Tierra Adentro

Los libreros no son más que anaqueles sujetos a un muro, parecen existir con la pared, y también aceptan derrumbarse si la pared se derrumba. Hay algo de los libreros que los condiciona para caer incluso en la más ligera de las agitaciones. Son estructuras cuyo diseño implica una sencilla accesibilidad y con ello, una facilidad tremenda para que los objetos entren y salgan a voluntad o a destajo. Bastaría con patear alguno para derrumbar algunos libros, hace falta sacudirlo un poco para derrumbarlos todos.

Los lectores más sensatos construirán una fortaleza en cada librero, pero inevitablemente la organización de los libros, la fragilidad de sus componentes, repetirá siempre el mismo esquema: una tabla sobre otra tabla. Repetitiva inconsistencia, frágil paralelismo que permite el ingreso de la mirada y la mano con una facilidad que en cualquier otro mueble sería un escándalo. Quizá sólo en los libreros fragilidad y facilidad alcancen a ser sinónimos.

Alguna vez escuché sobre un caso paradigmático en la Biblioteca Central de CU. Un tipo, o mejor dicho, un lector, llevaba a cabo una especie de bibliomancia en el piso tres del edificio. Su empresa consistía en empujar ligeramente los libros por la parte trasera del estante y esperar a que el movimiento terminará por hacer que uno de ellos se desplomara. A continuación, el derrumbador tomaba el libro que había caído y, como es obvio, emprendía su lectura. Aunque poco ortodoxo, el método de selección le entregaba títulos gordos de Blumenberg o Sloterdijk. Hasta donde sé, no tuvo imitadores.

Conocí a un lector que solía tropezar con las pilas de libros en una librería de viejo para encontrar algún título que llamase su atención. Entre sus descubrimientos más interesantes puedo contar obras de Felisberto Hernández y Abigael Bohórquez. Su teoría era de una simpleza abrumadora y bella: incluso en los desastres, en el pleno derrumbe y su consecuente impacto, hay algo que puede ser salvado, una pequeña fortuna. Aunque es bien sabido que una patada no constituye, ni posee, los efectos de un temblor, resultaría problemático suponer que un libro, durante el momento de su caída, distingue entre la patada o el siniestro tectónico.

Los libros no deben acumularse en pilas. De esa manera resulta imposible averiguar los títulos y detalles de las tapas que están debajo, pero, más importante, en esa disposición los libros suelen caer con mayor facilidad. Quitar uno de ellos sin cuidado —o prisa— implica el riesgo de tirarlos todos. Siempre me ha sorprendido que las librerías de viejo no encuentren una mejor forma de almacenarlos, que aún no consigan llegar al estante. Están ahí, en pilas, pilas inestables, pilas pensadas para el derrumbe.
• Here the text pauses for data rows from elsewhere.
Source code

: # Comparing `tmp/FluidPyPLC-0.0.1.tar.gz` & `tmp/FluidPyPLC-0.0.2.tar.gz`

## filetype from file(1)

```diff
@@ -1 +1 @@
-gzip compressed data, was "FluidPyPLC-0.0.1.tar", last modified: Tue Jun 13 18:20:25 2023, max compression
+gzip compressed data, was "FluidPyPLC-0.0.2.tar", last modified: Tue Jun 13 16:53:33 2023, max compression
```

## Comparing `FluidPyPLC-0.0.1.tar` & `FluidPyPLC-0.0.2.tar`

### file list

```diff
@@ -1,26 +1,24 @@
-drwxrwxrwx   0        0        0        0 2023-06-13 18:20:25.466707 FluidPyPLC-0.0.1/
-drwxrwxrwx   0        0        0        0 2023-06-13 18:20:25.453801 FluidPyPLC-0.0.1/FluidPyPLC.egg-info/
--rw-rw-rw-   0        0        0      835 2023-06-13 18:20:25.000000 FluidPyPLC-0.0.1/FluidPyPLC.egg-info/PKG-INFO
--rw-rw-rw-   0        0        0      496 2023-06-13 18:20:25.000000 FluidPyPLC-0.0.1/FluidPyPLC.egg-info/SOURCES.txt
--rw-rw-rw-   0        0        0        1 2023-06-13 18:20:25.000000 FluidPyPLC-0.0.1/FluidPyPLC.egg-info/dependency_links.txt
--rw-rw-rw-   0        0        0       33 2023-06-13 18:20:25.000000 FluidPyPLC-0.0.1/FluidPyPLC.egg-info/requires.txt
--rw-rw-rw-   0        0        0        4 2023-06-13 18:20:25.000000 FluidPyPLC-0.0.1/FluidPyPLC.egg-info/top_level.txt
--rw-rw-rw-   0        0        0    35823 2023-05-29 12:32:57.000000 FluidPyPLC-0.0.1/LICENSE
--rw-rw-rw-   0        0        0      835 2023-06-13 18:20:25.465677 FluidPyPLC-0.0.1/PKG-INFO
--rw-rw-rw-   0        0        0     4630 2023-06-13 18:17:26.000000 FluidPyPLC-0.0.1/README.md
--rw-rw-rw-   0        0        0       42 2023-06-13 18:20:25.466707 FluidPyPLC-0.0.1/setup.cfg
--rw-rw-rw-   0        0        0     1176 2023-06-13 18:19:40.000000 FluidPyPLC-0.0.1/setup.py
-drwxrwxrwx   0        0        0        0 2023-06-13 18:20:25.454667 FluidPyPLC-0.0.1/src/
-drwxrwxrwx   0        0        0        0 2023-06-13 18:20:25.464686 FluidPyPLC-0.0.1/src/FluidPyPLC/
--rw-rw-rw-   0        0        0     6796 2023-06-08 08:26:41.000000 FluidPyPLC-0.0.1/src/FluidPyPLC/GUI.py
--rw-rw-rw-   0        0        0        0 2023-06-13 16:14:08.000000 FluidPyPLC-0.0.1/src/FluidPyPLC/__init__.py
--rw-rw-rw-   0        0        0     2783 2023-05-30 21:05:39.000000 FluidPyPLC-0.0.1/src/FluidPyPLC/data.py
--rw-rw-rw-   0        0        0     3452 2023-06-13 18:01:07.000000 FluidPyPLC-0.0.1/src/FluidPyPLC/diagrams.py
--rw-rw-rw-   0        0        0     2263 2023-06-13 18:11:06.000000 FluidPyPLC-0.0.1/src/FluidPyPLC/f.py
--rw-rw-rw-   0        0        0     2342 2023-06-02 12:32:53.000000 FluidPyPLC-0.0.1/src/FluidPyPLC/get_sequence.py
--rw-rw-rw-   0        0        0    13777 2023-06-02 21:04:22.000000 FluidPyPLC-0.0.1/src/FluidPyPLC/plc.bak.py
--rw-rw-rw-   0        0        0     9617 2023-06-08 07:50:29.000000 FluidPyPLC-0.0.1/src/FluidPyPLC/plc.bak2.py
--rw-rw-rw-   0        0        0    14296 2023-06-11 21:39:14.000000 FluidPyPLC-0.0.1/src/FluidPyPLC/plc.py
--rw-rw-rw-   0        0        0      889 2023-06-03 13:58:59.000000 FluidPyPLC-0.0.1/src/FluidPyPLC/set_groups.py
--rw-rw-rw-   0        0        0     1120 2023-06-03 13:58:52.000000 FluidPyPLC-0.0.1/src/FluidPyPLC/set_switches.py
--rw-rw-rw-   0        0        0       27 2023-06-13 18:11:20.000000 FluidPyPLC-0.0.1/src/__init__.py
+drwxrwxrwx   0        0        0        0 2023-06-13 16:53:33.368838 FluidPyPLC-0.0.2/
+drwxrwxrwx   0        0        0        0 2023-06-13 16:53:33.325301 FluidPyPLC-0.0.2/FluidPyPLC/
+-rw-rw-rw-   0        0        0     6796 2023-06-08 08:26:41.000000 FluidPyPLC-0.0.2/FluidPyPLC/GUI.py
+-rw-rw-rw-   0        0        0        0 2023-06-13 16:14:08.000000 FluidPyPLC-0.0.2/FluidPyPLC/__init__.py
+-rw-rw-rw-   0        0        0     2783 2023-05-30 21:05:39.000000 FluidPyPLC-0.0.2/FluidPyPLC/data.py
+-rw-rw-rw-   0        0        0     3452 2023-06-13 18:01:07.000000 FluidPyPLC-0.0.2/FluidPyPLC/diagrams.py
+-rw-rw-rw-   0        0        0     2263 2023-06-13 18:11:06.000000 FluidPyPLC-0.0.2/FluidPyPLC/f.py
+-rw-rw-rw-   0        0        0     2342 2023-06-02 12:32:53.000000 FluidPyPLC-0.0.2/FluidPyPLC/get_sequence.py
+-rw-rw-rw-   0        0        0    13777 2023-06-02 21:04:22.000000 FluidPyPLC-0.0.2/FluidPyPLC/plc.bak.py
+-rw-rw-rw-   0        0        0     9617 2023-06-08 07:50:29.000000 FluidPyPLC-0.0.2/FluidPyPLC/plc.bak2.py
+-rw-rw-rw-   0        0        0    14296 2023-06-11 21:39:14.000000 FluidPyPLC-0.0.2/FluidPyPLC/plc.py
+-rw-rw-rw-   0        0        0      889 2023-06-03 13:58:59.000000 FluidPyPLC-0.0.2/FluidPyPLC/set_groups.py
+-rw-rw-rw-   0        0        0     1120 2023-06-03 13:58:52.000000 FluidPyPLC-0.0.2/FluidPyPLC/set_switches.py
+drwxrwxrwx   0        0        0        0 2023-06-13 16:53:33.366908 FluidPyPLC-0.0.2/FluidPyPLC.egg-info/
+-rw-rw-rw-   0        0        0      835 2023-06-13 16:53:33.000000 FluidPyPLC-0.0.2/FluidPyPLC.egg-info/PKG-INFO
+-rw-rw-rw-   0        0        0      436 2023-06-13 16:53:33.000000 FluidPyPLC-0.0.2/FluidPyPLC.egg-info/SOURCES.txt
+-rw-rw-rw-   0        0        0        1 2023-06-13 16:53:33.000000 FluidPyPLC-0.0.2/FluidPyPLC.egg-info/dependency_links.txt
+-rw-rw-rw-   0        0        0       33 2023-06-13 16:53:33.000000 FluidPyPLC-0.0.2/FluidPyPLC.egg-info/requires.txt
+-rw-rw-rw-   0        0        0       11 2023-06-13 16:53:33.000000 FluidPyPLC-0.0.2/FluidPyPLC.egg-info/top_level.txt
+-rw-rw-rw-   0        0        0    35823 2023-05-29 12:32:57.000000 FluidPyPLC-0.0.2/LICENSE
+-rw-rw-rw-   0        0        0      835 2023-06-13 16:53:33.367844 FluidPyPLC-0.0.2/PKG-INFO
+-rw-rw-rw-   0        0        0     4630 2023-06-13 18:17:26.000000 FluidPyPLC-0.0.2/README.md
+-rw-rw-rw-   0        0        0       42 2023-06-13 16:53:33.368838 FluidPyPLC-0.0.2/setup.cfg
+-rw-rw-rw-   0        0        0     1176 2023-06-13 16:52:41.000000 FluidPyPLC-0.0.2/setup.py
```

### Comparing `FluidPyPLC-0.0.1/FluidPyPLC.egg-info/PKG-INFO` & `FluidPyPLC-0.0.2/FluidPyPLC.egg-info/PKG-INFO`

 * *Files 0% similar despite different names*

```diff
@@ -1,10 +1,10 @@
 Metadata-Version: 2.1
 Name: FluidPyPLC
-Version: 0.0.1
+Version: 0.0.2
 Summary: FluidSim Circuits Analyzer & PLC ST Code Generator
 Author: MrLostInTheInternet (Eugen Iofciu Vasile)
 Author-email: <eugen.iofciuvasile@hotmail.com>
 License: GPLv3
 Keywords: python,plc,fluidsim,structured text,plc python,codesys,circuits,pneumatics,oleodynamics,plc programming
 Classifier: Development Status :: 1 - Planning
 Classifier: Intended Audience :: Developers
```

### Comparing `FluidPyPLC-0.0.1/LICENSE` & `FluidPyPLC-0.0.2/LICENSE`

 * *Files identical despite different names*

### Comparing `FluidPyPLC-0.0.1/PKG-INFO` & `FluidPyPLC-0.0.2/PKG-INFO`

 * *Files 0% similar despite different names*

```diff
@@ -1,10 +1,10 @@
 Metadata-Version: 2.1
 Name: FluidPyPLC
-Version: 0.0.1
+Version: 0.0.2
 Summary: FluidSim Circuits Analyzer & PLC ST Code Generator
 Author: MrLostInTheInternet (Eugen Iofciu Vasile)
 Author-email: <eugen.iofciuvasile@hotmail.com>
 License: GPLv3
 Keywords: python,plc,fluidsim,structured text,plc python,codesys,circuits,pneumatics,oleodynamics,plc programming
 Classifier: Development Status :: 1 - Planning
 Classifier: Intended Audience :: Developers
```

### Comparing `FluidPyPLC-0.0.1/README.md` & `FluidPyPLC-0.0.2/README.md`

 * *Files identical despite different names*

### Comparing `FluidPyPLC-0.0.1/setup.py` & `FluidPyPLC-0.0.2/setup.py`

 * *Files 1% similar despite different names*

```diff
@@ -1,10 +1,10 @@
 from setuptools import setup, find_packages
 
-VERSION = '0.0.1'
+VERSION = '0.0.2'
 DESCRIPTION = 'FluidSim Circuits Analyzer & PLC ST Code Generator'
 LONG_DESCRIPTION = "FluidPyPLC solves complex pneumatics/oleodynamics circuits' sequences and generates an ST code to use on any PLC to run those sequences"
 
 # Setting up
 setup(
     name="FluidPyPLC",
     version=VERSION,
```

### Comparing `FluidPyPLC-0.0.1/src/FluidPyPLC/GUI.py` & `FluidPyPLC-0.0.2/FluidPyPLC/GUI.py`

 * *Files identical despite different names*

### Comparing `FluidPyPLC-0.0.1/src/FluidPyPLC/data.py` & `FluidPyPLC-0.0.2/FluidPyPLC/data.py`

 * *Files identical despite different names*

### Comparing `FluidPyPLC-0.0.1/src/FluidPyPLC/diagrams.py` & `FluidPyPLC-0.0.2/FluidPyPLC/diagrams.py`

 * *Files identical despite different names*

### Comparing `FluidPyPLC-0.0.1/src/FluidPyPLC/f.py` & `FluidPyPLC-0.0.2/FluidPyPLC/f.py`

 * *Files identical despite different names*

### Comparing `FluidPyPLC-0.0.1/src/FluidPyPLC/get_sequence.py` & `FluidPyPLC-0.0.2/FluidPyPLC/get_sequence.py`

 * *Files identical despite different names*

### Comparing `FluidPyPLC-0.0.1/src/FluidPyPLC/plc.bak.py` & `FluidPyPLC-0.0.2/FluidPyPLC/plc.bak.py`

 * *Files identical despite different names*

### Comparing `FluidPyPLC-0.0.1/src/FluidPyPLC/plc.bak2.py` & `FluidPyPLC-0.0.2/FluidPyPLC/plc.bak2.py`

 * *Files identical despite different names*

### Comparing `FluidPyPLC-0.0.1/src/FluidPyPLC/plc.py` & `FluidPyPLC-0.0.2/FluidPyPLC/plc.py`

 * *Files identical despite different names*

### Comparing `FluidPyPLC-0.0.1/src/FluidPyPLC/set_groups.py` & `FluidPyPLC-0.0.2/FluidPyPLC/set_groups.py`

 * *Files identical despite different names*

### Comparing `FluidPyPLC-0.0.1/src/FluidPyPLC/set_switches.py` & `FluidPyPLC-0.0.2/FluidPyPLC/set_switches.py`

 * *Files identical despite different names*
México aparece en planos geográficos y mapamundis sitiado por una, dos y hasta tres placas tectónicas. Como las pilas de libros, parece diseñado para derrumbarse. Los temblores en el país ya han tirado monumentos, casas, edificios, y probablemente algunos libros. No me cuesta trabajo imaginar un monumento que se actualiza como lo hace un librero que se recompone después de una buena sacudida. Un monumento cuyas formas puedan ser reemplazadas, perdidas o robadas. Nuevas estructuras, nuevos bloques de mármol, hormigón o cerámica llegarían a él todo el tiempo; cada bloque con su propia historia, cada bloque puesto ahí con la posibilidad de desaparecer un día y nunca más ser visto. Quizá todo librero sea pequeño monumento, y como tal, tienda a derrumbarse.

Creo que fue en uno de esos burdos programas de fomento a la lectura donde leí que «un librero es una conmemoración a la lectura», o probablemente lo escuché de boca de algún conocido que insiste en pensar cosas como «leer es viajar sin salir de casa» y otras tantas estupideces. Yo iría un poco más lejos, un librero es obra de su lector.

Las tentativas de la imaginación suelen ser tramposas. Pero mientras recordaba el caso del derrumbador de CU, pensé que su método encausaría su forma de leer de maneras que un lector lineal probablemente no imagina. Ahora mismo me gustaría salir de esta oficina y dirigirme a la biblioteca, derribar algunos libros y construir algo con las páginas que queden abiertas tras la caída. Pero ese espíritu vanguardista no se corresponde con el panorama de los libreros o bibliotecas que tengo cerca. Esos no tienen quien los derrumbe, siguen a la espera del siguiente temblor, y, si una buena casualidad juega de su parte, están esperando a su siguiente lector.